La copertina di 'Me lo ricordo, come fosse ieri...' di Anna Maria Fabbroni
«Queste persone sono state quattordici eroi, sono le punte di tanti iceberg che galleggiano in un mare di silenzio, sperando che qualche nave attracchi e li ascolti».
Un libro scritto da due mani che, in realtà, ne rappresentano molte altre. Alcune delle quali non ci sono più, ma che al pari di quelle che sono rimaste hanno desiderato imprimere i loro ricordi della Gorizia che fu nel libro di Anna Maria Fabbroni, presentato ieri mattina in Municipio alla presenza dell’Assessore al Welfare del Comune di Gorizia, Silvana Romano.

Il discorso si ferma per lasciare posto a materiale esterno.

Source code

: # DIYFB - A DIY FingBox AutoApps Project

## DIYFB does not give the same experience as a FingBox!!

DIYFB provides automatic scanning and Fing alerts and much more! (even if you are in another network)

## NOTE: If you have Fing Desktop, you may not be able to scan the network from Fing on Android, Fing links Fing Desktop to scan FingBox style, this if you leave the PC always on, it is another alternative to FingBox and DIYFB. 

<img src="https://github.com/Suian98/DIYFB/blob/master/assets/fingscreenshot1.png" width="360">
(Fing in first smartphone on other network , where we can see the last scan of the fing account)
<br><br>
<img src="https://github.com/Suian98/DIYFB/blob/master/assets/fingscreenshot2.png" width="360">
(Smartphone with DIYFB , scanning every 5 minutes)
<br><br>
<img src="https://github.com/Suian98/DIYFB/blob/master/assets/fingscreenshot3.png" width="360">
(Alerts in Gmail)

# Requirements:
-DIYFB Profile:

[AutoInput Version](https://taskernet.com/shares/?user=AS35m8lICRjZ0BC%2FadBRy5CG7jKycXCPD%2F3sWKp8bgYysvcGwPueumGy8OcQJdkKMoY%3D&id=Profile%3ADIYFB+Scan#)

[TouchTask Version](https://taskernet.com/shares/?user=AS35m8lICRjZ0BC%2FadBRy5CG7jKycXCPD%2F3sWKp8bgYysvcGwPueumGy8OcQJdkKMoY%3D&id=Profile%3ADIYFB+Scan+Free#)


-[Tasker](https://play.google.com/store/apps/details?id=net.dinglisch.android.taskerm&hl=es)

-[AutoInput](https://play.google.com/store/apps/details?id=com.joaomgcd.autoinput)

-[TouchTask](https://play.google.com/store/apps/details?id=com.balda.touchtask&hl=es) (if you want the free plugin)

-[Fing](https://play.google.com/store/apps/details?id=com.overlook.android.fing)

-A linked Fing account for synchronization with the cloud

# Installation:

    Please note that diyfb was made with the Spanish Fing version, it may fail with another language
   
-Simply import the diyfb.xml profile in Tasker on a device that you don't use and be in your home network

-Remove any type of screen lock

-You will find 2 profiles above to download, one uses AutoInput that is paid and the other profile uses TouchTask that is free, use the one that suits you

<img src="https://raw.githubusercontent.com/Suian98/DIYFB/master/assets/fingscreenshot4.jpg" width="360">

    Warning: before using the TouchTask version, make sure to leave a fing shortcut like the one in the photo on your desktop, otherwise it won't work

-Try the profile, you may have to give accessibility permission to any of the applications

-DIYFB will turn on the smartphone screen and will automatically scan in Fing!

«È un libro che bisogna presentare e far leggere ai giovani» ha proposto l’Assessore, «è un vero insegnamento su come affrontare le difficoltà della vita. I protagonisti di queste storie ci hanno raccontato che tutto si può superare».
«L’emozione di tenere in mano questo libro è quella che ho provato quando sono nati i miei figli» è stato invece il commento di Anna Maria Fabbroni, autrice del romanzo. Toscana di nascita e, come il Sindaco Romoli, goriziana di adozione, la Fabbroni ha raccolto quattordici storie di vita, episodi che uno dopo l’altro, dai ricordi di guerra e gli amori di un’estate ai viaggi sull’Andrea Doria, dipingono nella fantasia del lettore un mondo ormai scomparso e dimenticato.